There had been a hurt letter from her mother and another from Jeffrey, telling her that the entire village was talking about her behaviour and asking were they or were they not supposed to be getting married? But distance gave her courage and she had replied in sweet relief, telling him that next time she was sure they could both come up with a date to suit everyone – and that she loved him, of course.
So now, on this last-day-but-one of August she stood in Lincoln station, kitbag beside her, respirator over her shoulder and with her, three equally curious ATS privates and a lance corporal. They had met up on the platform. Draft HP4. Report to the RTO on arrival at Lincoln, said their travel instructions.
There was a Railway Transport Office on all main railway stations, their purpose to aid the passage of servicemen and women and goods of military importance from Point A to Point B
‘I think I’ll see the bod in the RTO,’ said the lance corporal, who had quickly ascertained she was the only one with rank up, and even one stripe entitled her to take charge. ‘They’ll know where we go from here.’
She had quickly returned.
‘He says he hasn’t a clue where HP4 is. All he said was, “Oh. So you’ll be one of them…”’
He had settled his pencil behind his right ear and pulled out a list from beneath a pile of timetables.
‘All he knew, he said, was that he was expecting a draft of five, and when we’d all arrived he had a number to ring, so we could be collected. And he said to nip out smartly, because the WVS trolley was expected any time now and we were to get ourselves a cup of tea. We might be in for a long wait, he said.’
It was almost an hour after they had eaten beetroot sandwiches and drunk large mugs of tea -offered with the most kindly smiles – that an Army corporal, the stripes on his arms brilliantly white with Blanco, clumped past them and into the RTO, then clumped out almost at once, to confront the group.

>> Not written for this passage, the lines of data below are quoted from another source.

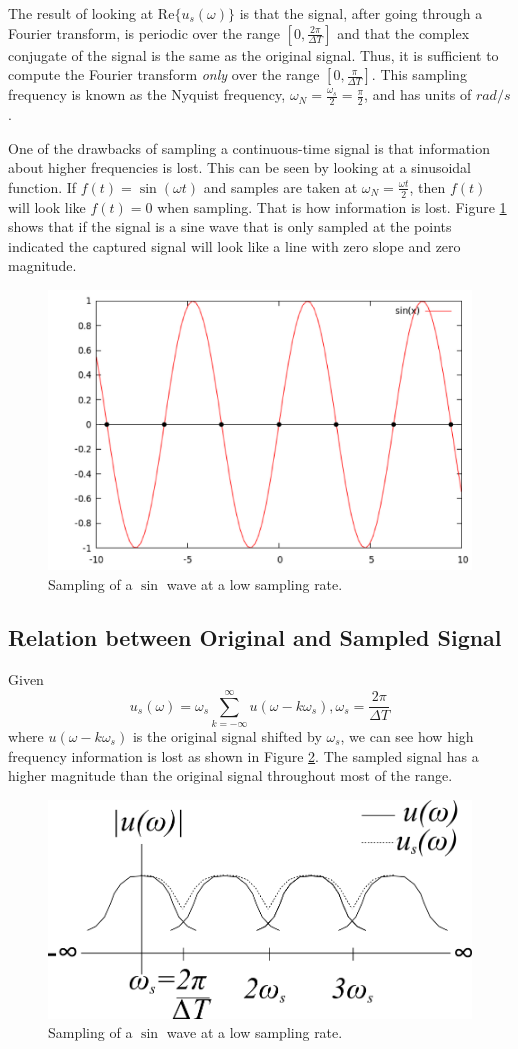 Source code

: \documentclass[lecture,12pt,]{pcms-l}
\theoremstyle{example}
\newcommand{\w}{\omega}
\begin{document}
The result of looking at $\text{Re}\{u_s(\w)\}$ is that the signal, after going through a Fourier transform, is periodic over the range $[0, \frac{2\pi}{\Delta T}]$ and that the complex conjugate of the signal is the same as the original signal. Thus, it is sufficient to compute the Fourier transform \textit{only} over the range $[0, \frac{\pi}{\Delta T}]$. This sampling frequency is known as the Nyquist frequency, $\w_N = \frac{\w_s}{2} = \frac{\pi}{2}$, and has units of $rad/s$.

One of the drawbacks of sampling a continuous-time signal is that information about higher frequencies is lost. This can be seen by looking at a sinusoidal function. If $f(t) = \sin(\w t)$ and samples are taken at $\w_N = \frac{\w t}{2}$, then $f(t)$ will look like $f(t) = 0$ when sampling. That is how information is lost. Figure \ref{fig:02lowSampleRate} shows that if the signal is a sine wave that is only sampled at the points indicated the captured signal will look like a line with zero slope and zero magnitude.
\begin{figure}[ht!]
	\centering
	\includegraphics[width=.5\textwidth]{images/02lowSampleRate}
	\caption{Sampling of a $\sin$ wave at a low sampling rate.}
	\label{fig:02lowSampleRate}
\end{figure}

\subsection{Relation between Original and Sampled Signal}
Given
$$u_s(\w) = \w_s \sum_{k=-\infty}^\infty u(\w-k\w_s), \w_s = \frac{2\pi}{\Delta T}$$
where $u(\w-k\w_s)$ is the original signal shifted by $\w_s$, we can see how high frequency information is lost as shown in Figure \ref{fig:02freqResp}. The sampled signal has a higher magnitude than the original signal throughout most of the range.
\begin{figure}[ht!]
	\centering
	\includegraphics[width=.56\textwidth]{images/02freqResp}
	\caption{Sampling of a $\sin$ wave at a low sampling rate.}
	\label{fig:02freqResp}
\end{figure}
\end{document}
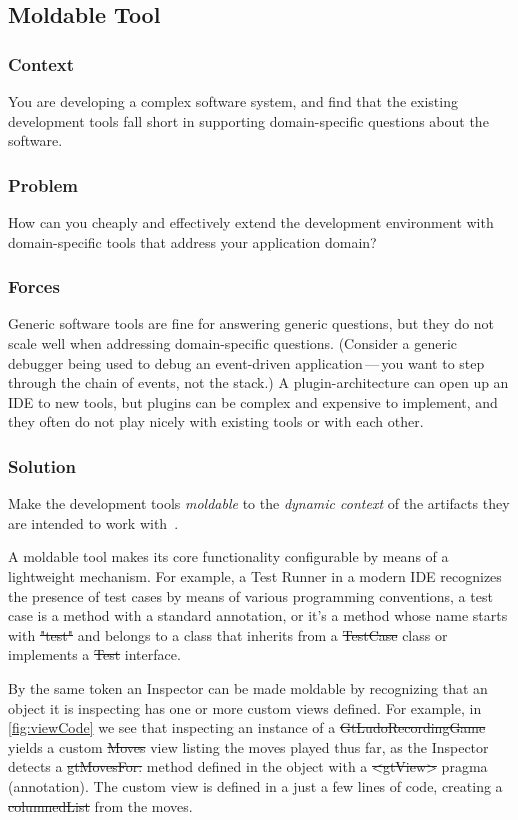 \documentclass[sigconf]{acmart}
\begin{document}
\subsection*{Moldable Tool}\label{pat:moldableTool}

\subsubsection*{Context}
You are developing a complex software system, and find that the existing development tools fall short in supporting domain-specific questions about the software.

\subsubsection*{Problem}
How can you cheaply and effectively extend the development environment with domain-specific tools that address your application domain?

\subsubsection*{Forces}
Generic software tools are fine for answering generic questions, but they do not scale well when addressing domain-specific questions.
(Consider a generic debugger being used to debug an event-driven application\,---\,you want to step through the chain of events, not the stack.)
A plugin-architecture can open up an IDE to new tools, but plugins can be complex and expensive to implement, and they often do not play nicely with existing tools or with each other.

\subsubsection*{Solution}
Make the development tools \emph{moldable} to the \emph{dynamic context} of the artifacts they are intended to work with~\cite{Chis17a}.

A moldable tool makes its core functionality configurable by means of a lightweight mechanism.
For example, a Test Runner in a modern IDE recognizes the presence of test cases by means of various programming conventions, \ie a test case is a method with a standard annotation, or it's a method whose name starts with \st{"test"} and belongs to a class that inherits from a \st{TestCase} class or implements a \st{Test} interface.

By the same token an Inspector can be made moldable by recognizing that an object it is inspecting has one or more custom views defined.
For example, in \autoref{fig:viewCode} we see that inspecting an instance of a \st{GtLudoRecordingGame} yields a custom \st{Moves} view listing the moves played thus far, as the Inspector detects a \st{gtMovesFor:} method defined in the object with a \st{<gtView>} pragma (\ie annotation).
The custom view is defined in a just a few lines of code, creating a \st{columnedList} from the moves.
\end{document}
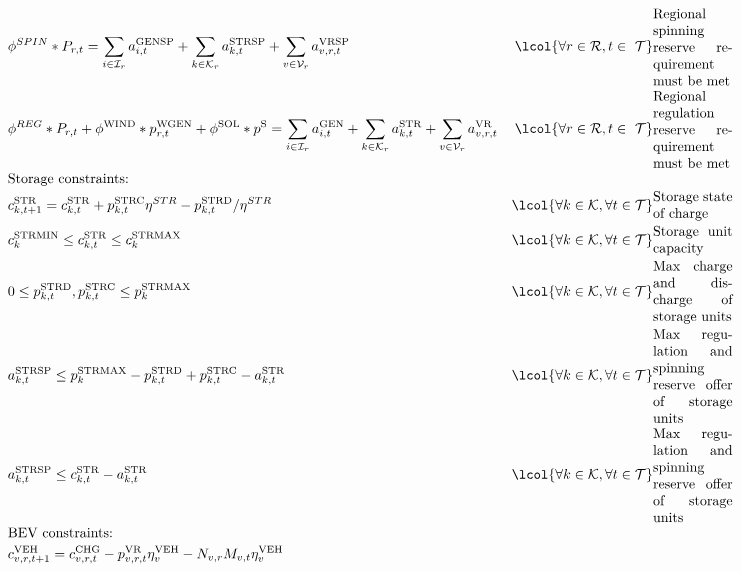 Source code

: \documentclass[9pt,twoside,lineno]{pnas-new}
\begin{document}
\begin{table}
\begin{align}
&\phi^{SPIN}*P_{r,t}= \sum_{i\in \mathcal{I}_r}a^{\mathrm{GENSP}}_{i,t}+ \sum_{k\in \mathcal{K}_r}a^{\mathrm{STRSP}}_{k,t} +\sum_{v\in \mathcal{V}_r}a^{\mathrm{VRSP}}_{v,r,t}
 &   \lcol{\forall r\in \mathcal{R}, t\in\ \mathcal{T}}
 & \parbox{2cm}{\textrm{Regional spinning reserve requirement must be met}}
 \label{eq:Rspinconstraint21} \\
 & \phi^{REG}*P_{r,t}+\phi^{\mathrm{WIND}}*p^{\mathrm{WGEN}}_{r,t}
 +\phi^{\mathrm{SOL}}*p^{\mathrm{S}}
 = \sum_{i\in \mathcal{I}_r}a^{\mathrm{GEN}}_{i,t}+ \sum_{k\in \mathcal{K}_r}a^{\mathrm{STR}}_{k,t} +\sum_{v\in \mathcal{V}_r}a^{\mathrm{VR}}_{v,r,t}
 &   \lcol{\forall r\in \mathcal{R}, t\in\ \mathcal{T}}
 & \parbox{2cm}{\textrm{Regional regulation reserve requirement must be met}}
 \label{eq:Rspinconstraint21} \\ 
\multicolumn{4}{l}{Storage constraints:} \nonumber \\
 & c^{\mathrm{STR}}_{k,t+1}=c^{\mathrm{STR}}_{k,t}+
 p^{\mathrm{STRC}}_{k,t} \eta^{STR}-p^{\mathrm{STRD}}_{k,t}/\eta^{STR}
 &    \lcol{\forall k\in \mathcal{K}, \forall t\in \mathcal{T}}  
 & \parbox{2cm}{\textrm{Storage state of charge}}
  \label{eq1str} \\
 & c^{\mathrm{STRMIN}}_{k} \le c^{\mathrm{STR}}_{k,t}\le c^{\mathrm{STRMAX}}_{k}  & \lcol{\forall k\in \mathcal{K}, \forall t\in \mathcal{T}}
 & \parbox{2cm}{\textrm{Storage unit capacity}}
 \label{eq2str} \\
  & 0\leq p^{\mathrm{STRD}}_{k,t},p^{\mathrm{STRC}}_{k,t}\leq p^{\mathrm{STRMAX}}_{k}  & \lcol{\forall k\in \mathcal{K}, \forall t\in \mathcal{T}}
 & \parbox{2cm}{\textrm{Max charge and discharge of storage units}}
 \label{eq3str} \\
   & a^{\mathrm{STRSP}}_{k,t}\leq p^{\mathrm{STRMAX}}_{k}
   - p^{\mathrm{STRD}}_{k,t}+p^{\mathrm{STRC}}_{k,t}-a^{\mathrm{STR}}_{k,t}
   & \lcol{\forall k\in \mathcal{K}, \forall t\in \mathcal{T}}
 & \parbox{2cm}{\textrm{Max regulation and spinning reserve offer of storage units}}
 \label{eq4str} \\
    & a^{\mathrm{STRSP}}_{k,t}\leq c^{\mathrm{STR}}_{k,t}-a^{\mathrm{STR}}_{k,t}
   & \lcol{\forall k\in \mathcal{K}, \forall t\in \mathcal{T}}
 & \parbox{2cm}{\textrm{Max regulation and spinning reserve offer of storage units}}
 \label{eq5str} \\
\multicolumn{4}{l}{BEV constraints:} \nonumber \\
 & c^{\mathrm{VEH}}_{v,r,t+1}=c^{\mathrm{CHG}}_{v,r,t} -  p^{\mathrm{VR}}_{v,r,t}\eta^{\mathrm{VEH}}_v - N_{v,r}M_{v,t}\eta^{\mathrm{VEH}}_{v}

\end{align}
\end{table}
\end{document}
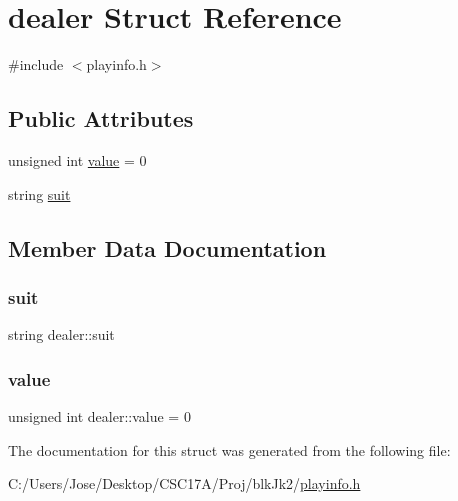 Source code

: \hypertarget{structdealer}{}\section{dealer Struct Reference}
\label{structdealer}


{\ttfamily \#include $<$playinfo.\+h$>$}

\subsection*{Public Attributes}
\begin{DoxyCompactItemize}
\item 
unsigned int \hyperlink{structdealer_a219ecd2fac1ba66a587925272daebb44}{value} = 0
\item 
string \hyperlink{structdealer_aad8ef1a02957ef6f542c1cea1f41fc2f}{suit}
\end{DoxyCompactItemize}


\subsection{Member Data Documentation}
\hypertarget{structdealer_aad8ef1a02957ef6f542c1cea1f41fc2f}{}\label{structdealer_aad8ef1a02957ef6f542c1cea1f41fc2f} 
\subsubsection{\texorpdfstring{suit}{suit}}
{\footnotesize\ttfamily string dealer\+::suit}

\hypertarget{structdealer_a219ecd2fac1ba66a587925272daebb44}{}\label{structdealer_a219ecd2fac1ba66a587925272daebb44} 
\subsubsection{\texorpdfstring{value}{value}}
{\footnotesize\ttfamily unsigned int dealer\+::value = 0}



The documentation for this struct was generated from the following file\+:\begin{DoxyCompactItemize}
\item 
C\+:/\+Users/\+Jose/\+Desktop/\+C\+S\+C17\+A/\+Proj/blk\+Jk2/\hyperlink{playinfo_8h}{playinfo.\+h}\end{DoxyCompactItemize}
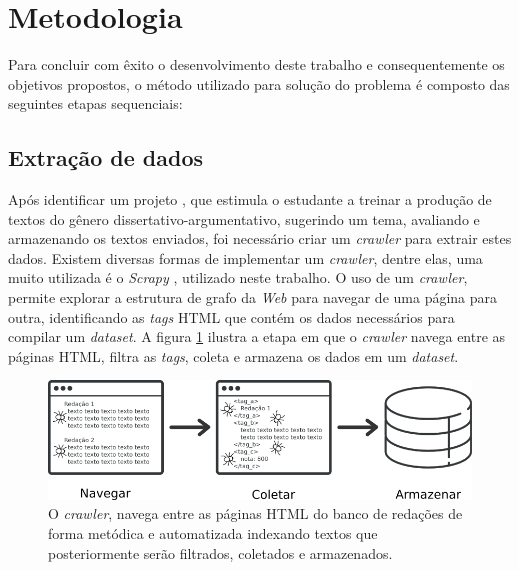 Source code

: \section{Metodologia}

Para concluir com êxito o desenvolvimento deste trabalho e consequentemente os 
objetivos propostos, o método utilizado para solução do problema é composto das 
seguintes etapas sequenciais:



\subsection{Extração de dados}

Após identificar um projeto \cite{brasil_escola}, que estimula o estudante a 
treinar a produção de textos do gênero dissertativo-argumentativo, sugerindo 
um tema, avaliando e armazenando os textos enviados, foi necessário criar um 
\textit{crawler} para extrair estes dados. Existem diversas formas de 
implementar um \textit{crawler}, dentre elas, uma muito utilizada é o 
\textit{Scrapy} \cite{scrapy}, utilizado neste trabalho. O uso de um 
\textit{crawler}, permite explorar a estrutura de grafo da \textit{Web} para 
navegar de uma página para outra, identificando as \textit{tags} HTML que 
contém os dados necessários para compilar um \textit{dataset}. A figura 
\ref{figure:metodologia_1} ilustra a etapa em que o \textit{crawler} navega 
entre as páginas HTML, filtra as \textit{tags}, coleta e armazena os dados em 
um \textit{dataset}.

\begin{figure}[H]
\begin{center}
    \includegraphics[scale=0.70]{images/metodologia_1.png}
\end{center}
\caption{O \textit{crawler}, navega entre as páginas HTML do banco de redações 
de forma metódica e automatizada indexando textos que posteriormente serão 
filtrados, coletados e armazenados.}
\label{figure:metodologia_1}
\end{figure}


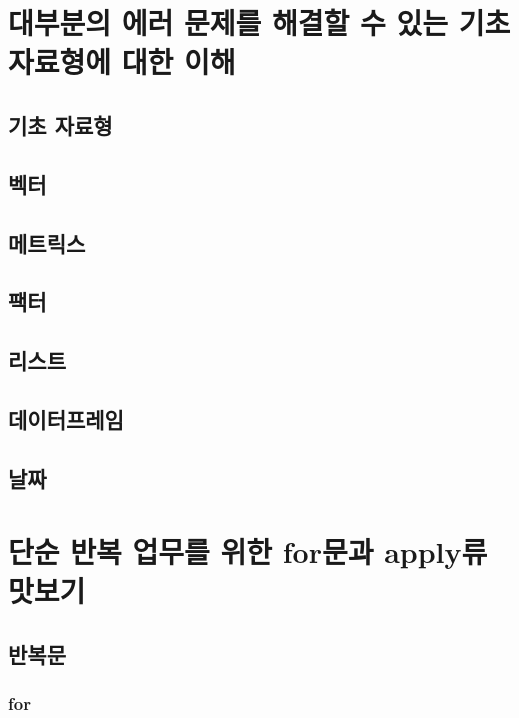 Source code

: \documentclass[]{book}
\theoremstyle{definition}
\theoremstyle{definition}
\theoremstyle{remark}
\begin{document}
\chapter{대부분의 에러 문제를 해결할 수 있는 기초 자료형에 대한
이해}\label{data-type}

\section{기초 자료형}\label{basic-data-type}

\section{벡터}\label{vector}

\section{메트릭스}\label{metrix}

\section{팩터}\label{factor}

\section{리스트}\label{list}

\section{데이터프레임}\label{data-frame}

\section{날짜}\label{date-time}

\chapter{단순 반복 업무를 위한 for문과 apply류 맛보기}\label{for-apply}

\section{반복문}\label{introduce-for}

\subsection{for}\label{for}
\end{document}
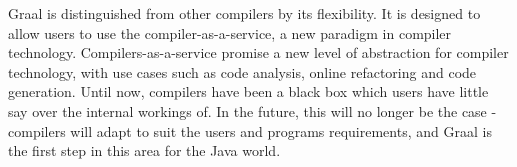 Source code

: Graal is distinguished from other compilers by its flexibility. It is designed to allow users to use the compiler-as-a-service, a new paradigm in compiler technology. Compilers-as-a-service promise a new level of abstraction for compiler technology, with use cases such as code analysis, online refactoring and code generation. Until now, compilers have been a black box which users have little say over the internal workings of. In the future, this will no longer be the case - compilers will adapt to suit the users and programs requirements, and Graal is the first step in this area for the Java world. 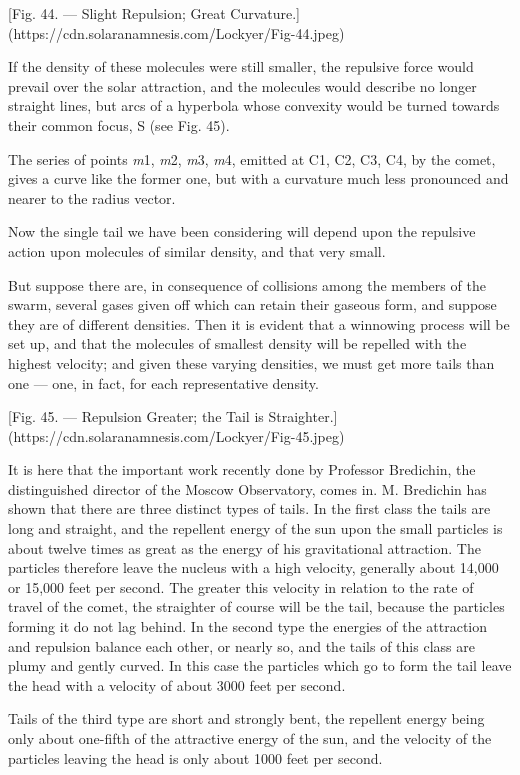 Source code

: \documentclass[a4paper, 12pt, oneside, polutonikogreek, english]{article}
\begin{document}
[Fig. 44. --- Slight Repulsion; Great Curvature.](https://cdn.solaranamnesis.com/Lockyer/Fig-44.jpeg)

If the density of these molecules were still smaller, the repulsive force would prevail over the solar attraction, and the molecules would describe no longer straight lines, but arcs of a hyperbola whose convexity would be turned towards their common focus, S (see Fig. 45).

The series of points \emph{m}1, \emph{m}2, \emph{m}3, \emph{m}4, emitted at C1, C2, C3, C4, by the comet, gives a curve like the former one, but with a curvature much less pronounced and nearer to the radius vector.

Now the single tail we have been considering will depend upon the repulsive action upon molecules of similar density, and that very small.

But suppose there are, in consequence of collisions among the members of the swarm, several gases given off which can retain their gaseous form, and suppose they are of different densities. Then it is evident that a winnowing process will be set up, and that the molecules of smallest density will be repelled with the highest velocity; and given these varying densities, we must get more tails than one --- one, in fact, for each representative density.

[Fig. 45. --- Repulsion Greater; the Tail is Straighter.](https://cdn.solaranamnesis.com/Lockyer/Fig-45.jpeg)

It is here that the important work recently done by Professor Bredichin, the distinguished director of the Moscow Observatory, comes in. M. Bredichin has shown that there are three distinct types of tails. In the first class the tails are long and straight, and the repellent energy of the sun upon the small particles is about twelve times as great as the energy of his gravitational attraction. The particles therefore leave the nucleus with a high velocity, generally about 14,000 or 15,000 feet per second. The greater this velocity in relation to the rate of travel of the comet, the straighter of course will be the tail, because the particles forming it do not lag behind. In the second type the energies of the attraction and repulsion balance each other, or nearly so, and the tails of this class are plumy and gently curved. In this case the particles which go to form the tail leave the head with a velocity of about 3000 feet per second.

Tails of the third type are short and strongly bent, the repellent energy being only about one-fifth of the attractive energy of the sun, and the velocity of the particles leaving the head is only about 1000 feet per second.
\end{document}
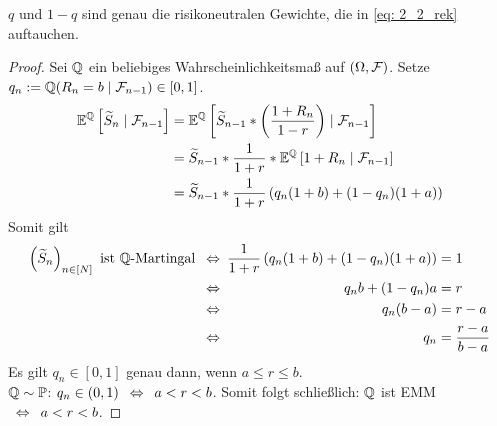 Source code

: \begin{*bemerkung_inline}
	$q$ und $1-q$ sind genau die risikoneutralen Gewichte, die in \eqref{eq: 2_2_rek} auftauchen.
\end{*bemerkung_inline}

\begin{proof}
	Sei $\mathbb{Q}$ ein beliebiges Wahrscheinlichkeitsmaß auf $(\Omega, \mathcal{F})$. Setze $q_n \mathrel{:=} \mathbb{Q}(R_n = b \mid \mathcal{F}_{n-1}) \in [0,1]$.
	\begin{equation*}
		\begin{aligned}
			\mathbb{E}^{\mathbb{Q}}\left[ \widetilde{S}_n \mid \mathcal{F}_{n-1} \right] &= \mathbb{E}^{\mathbb{Q}}\left[ \widetilde{S}_{n-1} * \left( \frac{1+R_n}{1-r} \right)  \mid \mathcal{F}_{n-1} \right] \\
			&= \widetilde{S}_{n-1} * \frac{1}{1+r} * \mathbb{E}^{\mathbb{Q}}\left[ 1+R_n \mid \mathcal{F}_{n-1} \right] \\
			&= \widetilde{S}_{n-1} * \frac{1}{1+r} \left( q_n (1+b) + (1-q_n)(1+a) \right)
		\end{aligned}
	\end{equation*}
	Somit gilt 
	\begin{equation*}
		\begin{alignedat}{2}
			\left( \widetilde{S}_n \right)_{n \in [N]} \text{ ist } \mathbb{Q} \text{-Martingal} &\enskip \Leftrightarrow \enskip &\frac{1}{1+r} \left( q_n (1+b) + (1-q_n)(1+a) \right) &= 1 \\
			&\enskip \Leftrightarrow \enskip &q_n b + (1-q_n) a &= r \\
			&\enskip \Leftrightarrow \enskip &q_n (b-a) &= r-a \\
			&\enskip \Leftrightarrow \enskip &q_n &= \frac{r-a}{b-a}
		\end{alignedat}
	\end{equation*}
	Es gilt $q_n \in [0,1]$ genau dann, wenn $a \le r \le b$. \\ 
	$\mathbb{Q} \sim \mathbb{P}$: $q_n \in (0,1) \enskip \Leftrightarrow \enskip a < r < b$.
	Somit folgt schließlich: $\mathbb{Q}$ ist EMM $\enskip \Leftrightarrow \enskip a < r < b$.
\end{proof}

‘Draft HP4, are you? Let’s be seeing your warrants, then!’
‘Where are we going?’ the lance-corporal wanted to know.
‘That, young lady, is not for you to ask, not with one stripe up it isn’t. So let’s be having you. There’s a transport outside, so collect your kit and get on board. The sooner we get going the sooner you’ll know, won’t you?’ he said with the satisfaction of someone who knew something they did not. ‘And you’re in for the shock of your lives,’ he added.
They sat on low wooden benches in the back of the Army lorry, holding tightly to the metal struts supporting the camouflaged canvas roof and had soon left Lincoln behind. Now they drove through open country with hedges and pastures and fields yellow with the stubble of newly-harvested wheat and barley.
Carrie gazed out over the tailboard to see flat countryside and a wide, open sky. Farming country, this, and not unlike the fields around Nether Hutton. She steadied herself as the lorry braked suddenly.
‘Hang on!’ called the driver, swinging into a narrow lane. ‘Nearly there now, girls.’
They dropped speed and climbed a small hill. Ahead was a wood and a church; to their right a gate lodge outside which a sergeant waved her arms. They stopped with a skidding squeal, then reversed.
‘How-do, sergeant. Got a load of trouble for you!’
‘Have you now!’ She stood, hands on hips, glaring into the back of the transport. Wide-eyed, draft HP4 stared back.
‘Right, then! I am Sergeant James.’ She consulted a pencilled list.